American Popular Music - 1990s

1990s

Perhaps the most important change in the 1990s in American popular music was the rise of alternative rock through the popularity of grunge. This was previously an explicitly anti-mainstream grouping of genres that rose to great fame beginning in the early 1990s. The genre in its early stages was largely situated on Sub Pop Records, a company founded by Bruce Pavitt and John Poneman. Significant grunge bands signed to the label were Green River (half of the members from this band would later become founding members of Pearl Jam), Sonic Youth (although not a grunge band they were influential on grunge bands and in fact it was upon the insistence of Kim Gordon that the David Geffen Company signed Nirvana) and Nirvana. Grunge is an alternative rock subgenre with a "dark, brooding guitar-based sludge" sound, drawing on heavy metal, punk, and elements of bands like Sonic Youth and their use of "unconventional tunings to bend otherwise standard pop songs completely out of shape" . With the addition of a "melodic, Beatlesque element" to the sound of bands like Nirvana, grunge became wildly popular across the United States . Grunge became commercially successful in the early 1990s, peaking between 1991 and 1994. Bands from cities in the U.S. Pacific Northwest especially Seattle, Washington, were responsible for creating grunge and later made it popular with mainstream audiences. The supposed Generation X, who had just reached adulthood as grunge's popularity peaked, were closely associated with grunge, the sound which helped "define the desperation of (that) generation" . Later Post Grunge bands such as The Foo Fighters and Creed became popular form of Alternative rock because it was and still is very radio friendly unlike the Grunge band of which they were musically influenced by. Pop punk bands like Green Day and Blink 182 also gained popularity. In the second half of the 90s Nu-Metal arose with bands such as Linkin Park, Korn, Limp Bizkit and Slipknot. The independent culture slumbered in the underground scenes with new genres such as lo-fi (Beck, Sparklehorse, Guided By Voices), math rock (Slint, Shellac) and post-rock (Mogwai, Explosions in the Sky). Emocore and Post-hardcore became more known with bands such as At the Drive-In and Fugazi.

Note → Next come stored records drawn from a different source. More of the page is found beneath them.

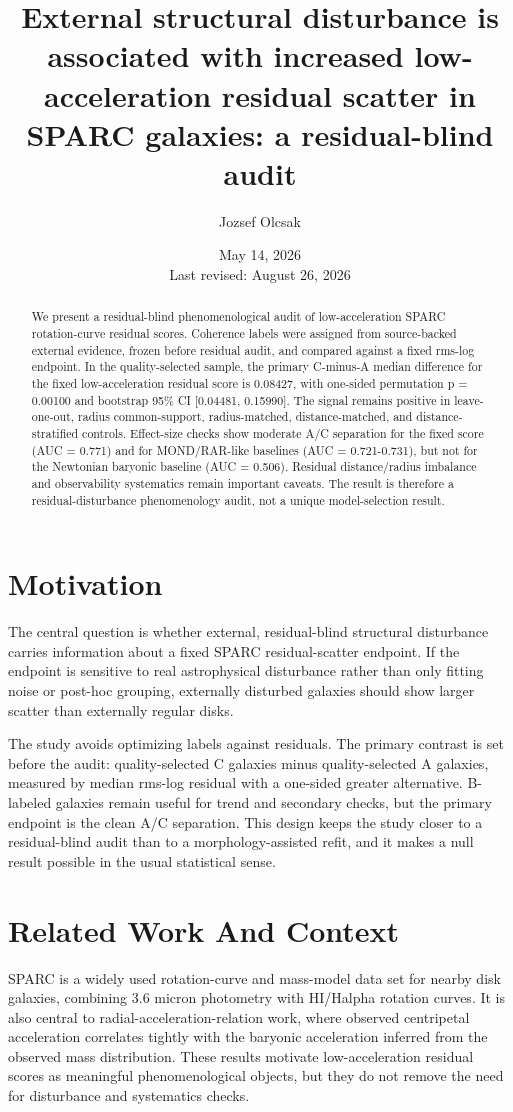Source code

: \documentclass[11pt]{article}
\title{External structural disturbance is associated with increased low-acceleration residual scatter in SPARC galaxies: a residual-blind audit}
\author{Jozsef Olcsak}
\date{May 14, 2026\\Last revised: August 26, 2026}
\begin{document}
\maketitle
\begin{abstract}
We present a residual-blind phenomenological audit of low-acceleration SPARC rotation-curve residual scores. Coherence labels were assigned from source-backed external evidence, frozen before residual audit, and compared against a fixed rms-log endpoint. In the quality-selected sample, the primary C-minus-A median difference for the fixed low-acceleration residual score is 0.08427, with one-sided permutation p = 0.00100 and bootstrap 95\% CI [0.04481, 0.15990]. The signal remains positive in leave-one-out, radius common-support, radius-matched, distance-matched, and distance-stratified controls. Effect-size checks show moderate A/C separation for the fixed score (AUC = 0.771) and for MOND/RAR-like baselines (AUC = 0.721-0.731), but not for the Newtonian baryonic baseline (AUC = 0.506). Residual distance/radius imbalance and observability systematics remain important caveats. The result is therefore a residual-disturbance phenomenology audit, not a unique model-selection result.

\end{abstract}
\section{Motivation}
The central question is whether external, residual-blind structural disturbance carries information about a fixed SPARC residual-scatter endpoint. If the endpoint is sensitive to real astrophysical disturbance rather than only fitting noise or post-hoc grouping, externally disturbed galaxies should show larger scatter than externally regular disks.

The study avoids optimizing labels against residuals. The primary contrast is set before the audit: quality-selected C galaxies minus quality-selected A galaxies, measured by median rms-log residual with a one-sided greater alternative. B-labeled galaxies remain useful for trend and secondary checks, but the primary endpoint is the clean A/C separation. This design keeps the study closer to a residual-blind audit than to a morphology-assisted refit, and it makes a null result possible in the usual statistical sense.

\section{Related Work And Context}
SPARC is a widely used rotation-curve and mass-model data set for nearby disk galaxies, combining 3.6 micron photometry with HI/Halpha rotation curves. It is also central to radial-acceleration-relation work, where observed centripetal acceleration correlates tightly with the baryonic acceleration inferred from the observed mass distribution. These results motivate low-acceleration residual scores as meaningful phenomenological objects, but they do not remove the need for disturbance and systematics checks.
\end{document}
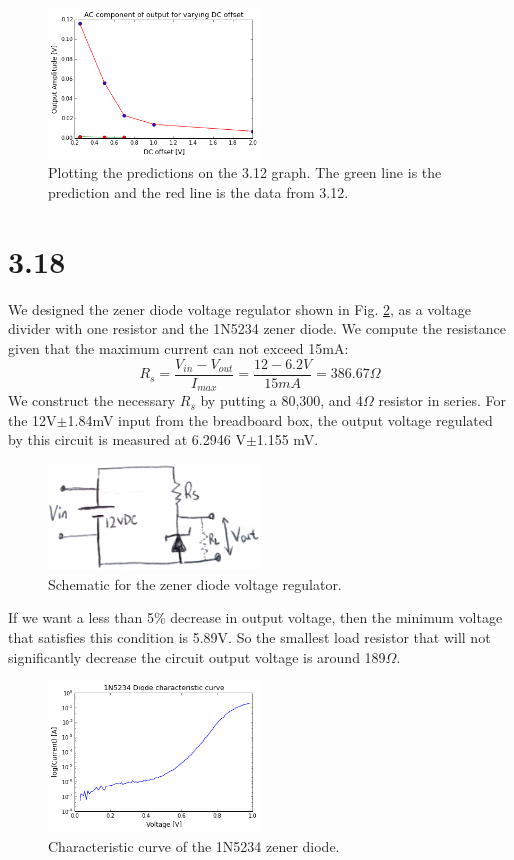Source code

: \documentclass[authoryear, 12pt,5p, times]{elsarticle}
\begin{document}
\begin{figure}[h!]
\center
\includegraphics[width=0.5\textwidth]{figure/bad}
\caption{Plotting the predictions on the 3.12 graph. The green line is the prediction and the red line is the data from 3.12.}
\label{bad}
\end{figure}
\section*{3.18}
We designed the zener diode voltage regulator shown in Fig. \ref{3_18_schematic}, as a voltage divider with one resistor and the 1N5234 zener diode. We compute the resistance given that the maximum current can not exceed 15mA:
\begin{equation}
R_s = \frac{V_{in}-V_{out}}{I_{max}}=\frac{12-6.2 V}{15mA} =386.67\Omega
\end{equation}
We construct the necessary $R_s$ by putting a 80,300, and 4$\Omega$ resistor in series. For the 12V$\pm$1.84mV input from the breadboard box, the output voltage regulated by this circuit is measured at 6.2946 V$\pm$1.155 mV.
\begin{figure}[h!]
\center
\includegraphics[width=0.5\textwidth]{figure/3_18_schematic}
\caption{Schematic for the zener diode voltage regulator.}
\label{3_18_schematic}
\end{figure}
If we want a less than 5\% decrease in output voltage, then the minimum voltage that satisfies this condition is 5.89V. So the smallest load resistor that will not significantly decrease the circuit output voltage is around 189$\Omega$. 
\begin{figure}[h!]
\center
\includegraphics[width=0.5\textwidth]{figure/3_18_curve}
\caption{Characteristic curve of the 1N5234 zener diode. }
\label{3_18_curve}
\end{figure}
\end{document}
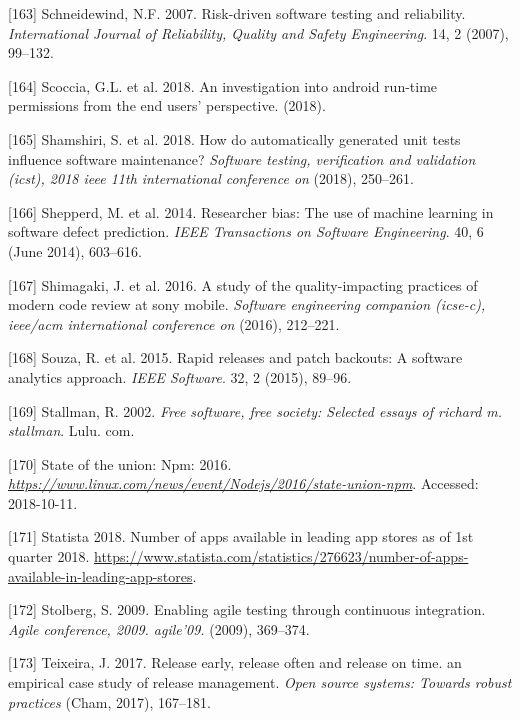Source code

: \documentclass[]{book}
\begin{document}
\hypertarget{ref-schneidewind2007}{}
{[}163{]} Schneidewind, N.F. 2007. Risk-driven software testing and
reliability. \emph{International Journal of Reliability, Quality and
Safety Engineering}. 14, 2 (2007), 99--132.

\hypertarget{ref-scoccia2018investigation}{}
{[}164{]} Scoccia, G.L. et al. 2018. An investigation into android
run-time permissions from the end users' perspective. (2018).

\hypertarget{ref-shamshiri2018automatically}{}
{[}165{]} Shamshiri, S. et al. 2018. How do automatically generated unit
tests influence software maintenance? \emph{Software testing,
verification and validation (icst), 2018 ieee 11th international
conference on} (2018), 250--261.

\hypertarget{ref-Shepperd2014}{}
{[}166{]} Shepperd, M. et al. 2014. Researcher bias: The use of machine
learning in software defect prediction. \emph{IEEE Transactions on
Software Engineering}. 40, 6 (June 2014), 603--616.

\hypertarget{ref-shimagaki2016study}{}
{[}167{]} Shimagaki, J. et al. 2016. A study of the quality-impacting
practices of modern code review at sony mobile. \emph{Software
engineering companion (icse-c), ieee/acm international conference on}
(2016), 212--221.

\hypertarget{ref-souza2015a}{}
{[}168{]} Souza, R. et al. 2015. Rapid releases and patch backouts: A
software analytics approach. \emph{IEEE Software}. 32, 2 (2015), 89--96.

\hypertarget{ref-Stallman2002}{}
{[}169{]} Stallman, R. 2002. \emph{Free software, free society: Selected
essays of richard m. stallman}. Lulu. com.

\hypertarget{ref-Linux2016}{}
{[}170{]} State of the union: Npm: 2016.
\emph{\url{https://www.linux.com/news/event/Nodejs/2016/state-union-npm}}.
Accessed: 2018-10-11.

\hypertarget{ref-appNumber}{}
{[}171{]} Statista 2018. Number of apps available in leading app stores
as of 1st quarter 2018.
\url{https://www.statista.com/statistics/276623/number-of-apps-available-in-leading-app-stores}.

\hypertarget{ref-stolberg2009enabling}{}
{[}172{]} Stolberg, S. 2009. Enabling agile testing through continuous
integration. \emph{Agile conference, 2009. agile'09.} (2009), 369--374.

\hypertarget{ref-teixeira2017a}{}
{[}173{]} Teixeira, J. 2017. Release early, release often and release on
time. an empirical case study of release management. \emph{Open source
systems: Towards robust practices} (Cham, 2017), 167--181.
\end{document}
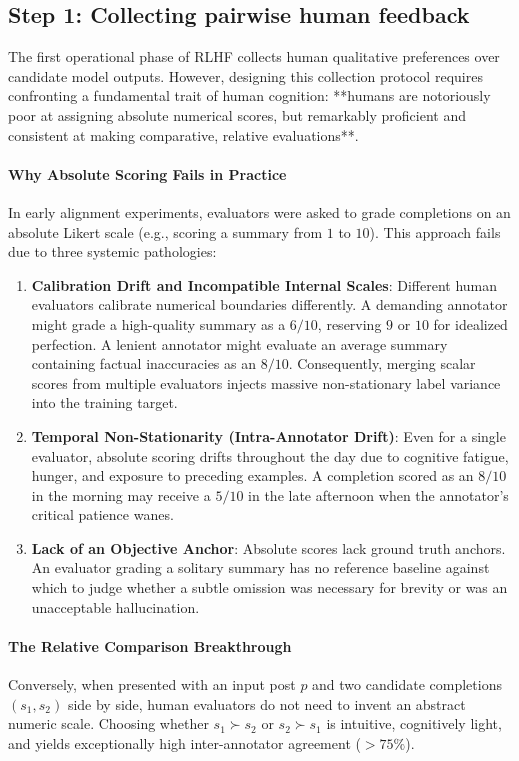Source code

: \documentclass[../../main.tex]{subfiles}
\begin{document}
\subsection{Step 1: Collecting pairwise human feedback}
\label{subsec:step1_collecting_human_feedback}

The first operational phase of RLHF collects human qualitative preferences over candidate model outputs. However, designing this collection protocol requires confronting a fundamental trait of human cognition: **humans are notoriously poor at assigning absolute numerical scores, but remarkably proficient and consistent at making comparative, relative evaluations**.

\paragraph{Why Absolute Scoring Fails in Practice}
In early alignment experiments, evaluators were asked to grade completions on an absolute Likert scale (e.g., scoring a summary from $1$ to $10$). This approach fails due to three systemic pathologies:
\begin{enumerate}
    \item \textbf{Calibration Drift and Incompatible Internal Scales}: Different human evaluators calibrate numerical boundaries differently. A demanding annotator might grade a high-quality summary as a $6/10$, reserving $9$ or $10$ for idealized perfection. A lenient annotator might evaluate an average summary containing factual inaccuracies as an $8/10$. Consequently, merging scalar scores from multiple evaluators injects massive non-stationary label variance into the training target.
    \item \textbf{Temporal Non-Stationarity (Intra-Annotator Drift)}: Even for a single evaluator, absolute scoring drifts throughout the day due to cognitive fatigue, hunger, and exposure to preceding examples. A completion scored as an $8/10$ in the morning may receive a $5/10$ in the late afternoon when the annotator's critical patience wanes.
    \item \textbf{Lack of an Objective Anchor}: Absolute scores lack ground truth anchors. An evaluator grading a solitary summary has no reference baseline against which to judge whether a subtle omission was necessary for brevity or was an unacceptable hallucination.
\end{enumerate}

\paragraph{The Relative Comparison Breakthrough}
Conversely, when presented with an input post $p$ and two candidate completions $(s_1, s_2)$ side by side, human evaluators do not need to invent an abstract numeric scale. Choosing whether $s_1 \succ s_2$ or $s_2 \succ s_1$ is intuitive, cognitively light, and yields exceptionally high inter-annotator agreement ($>75\%$).
\end{document}
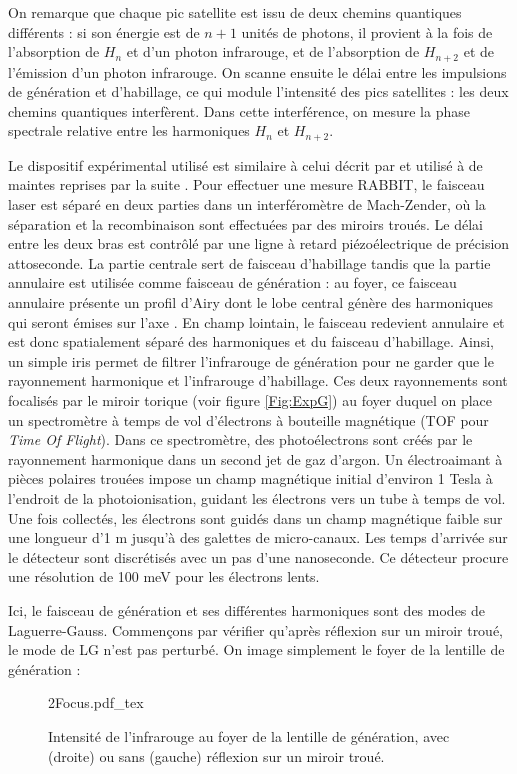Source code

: On remarque que chaque pic satellite est issu de deux chemins quantiques différents : si son énergie est de $n+1$ unités de photons, il provient à la fois de l'absorption de $H_{n}$ et d'un photon infrarouge, et de l'absorption de $H_{n+2}$ et de l'émission d'un photon infrarouge. On scanne ensuite le délai entre les impulsions de génération et d'habillage, ce qui module l'intensité des pics satellites : les deux chemins quantiques interfèrent. Dans cette interférence, on mesure la phase spectrale relative entre les harmoniques $H_{n}$ et $H_{n+2}$.

Le dispositif expérimental utilisé est similaire à celui décrit par  et utilisé à de maintes reprises par la suite . Pour effectuer une mesure RABBIT, le faisceau laser est séparé en deux parties dans un interféromètre de Mach-Zender, où la séparation et la recombinaison sont effectuées par des miroirs troués. Le délai entre les deux bras est contrôlé par une ligne à retard piézoélectrique de précision attoseconde. La partie centrale sert de faisceau d'habillage tandis que la partie annulaire est utilisée comme faisceau de génération : au foyer, ce faisceau annulaire présente un profil d'Airy dont le lobe central génère des harmoniques qui seront émises sur l'axe . En champ lointain, le faisceau redevient annulaire et est donc spatialement séparé des harmoniques et du faisceau d'habillage. Ainsi, un simple iris permet de filtrer l'infrarouge de génération pour ne garder que le rayonnement harmonique et l'infrarouge d'habillage. Ces deux rayonnements sont focalisés par le miroir torique (voir figure \ref{Fig:ExpG}) au foyer duquel on place un spectromètre à temps de vol d'électrons à bouteille magnétique (TOF pour \textit{Time Of Flight}). Dans ce spectromètre, des photoélectrons sont créés par le rayonnement harmonique dans un second jet de gaz d'argon. Un électroaimant à pièces polaires trouées impose un champ magnétique initial d’environ 1 Tesla à l’endroit de la photoionisation, guidant les électrons vers un tube à temps de vol. Une fois collectés, les électrons sont guidés dans un champ magnétique faible sur une longueur d’1 m jusqu'à des galettes de micro-canaux. Les temps d’arrivée sur le détecteur sont discrétisés avec un pas d’une nanoseconde. Ce détecteur procure une résolution de 100 meV pour les électrons lents. 

Ici, le faisceau de génération et ses différentes harmoniques sont des modes de Laguerre-Gauss. Commençons par vérifier qu'après réflexion sur un miroir troué, le mode de LG n'est pas perturbé. On image simplement le foyer de la lentille de génération :
%
\begin{figure}[!ht]
\centering
\def\svgwidth{.7\columnwidth}
{2Focus.pdf_tex}
\caption{Intensité de l'infrarouge au foyer de la lentille de génération, avec (droite) ou sans (gauche) réflexion sur un miroir troué.}
\label{Fig:2focus}
\end{figure}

Gangsta rap is a kind of hip hop, most importantly characterized by a lyrical focus on macho sexuality, physicality and a dangerous, criminal image. Though the origins of gangsta rap can be traced back to the mid-1980s raps of Philadelphia's Schoolly D and the West Coast's Ice-T, the style is usually said to have begun in the Los Angeles and Oakland area, where Too Short, NWA and others found their fame. This West Coast rap scene spawned the early 1990s G-funk sound, which paired gangsta rap lyrics with a thick and hazy tone, often relying on samples from 1970s P-funk; the best-known proponents of this sound were the breakthrough rappers Dr. Dre and Snoop Doggy Dogg.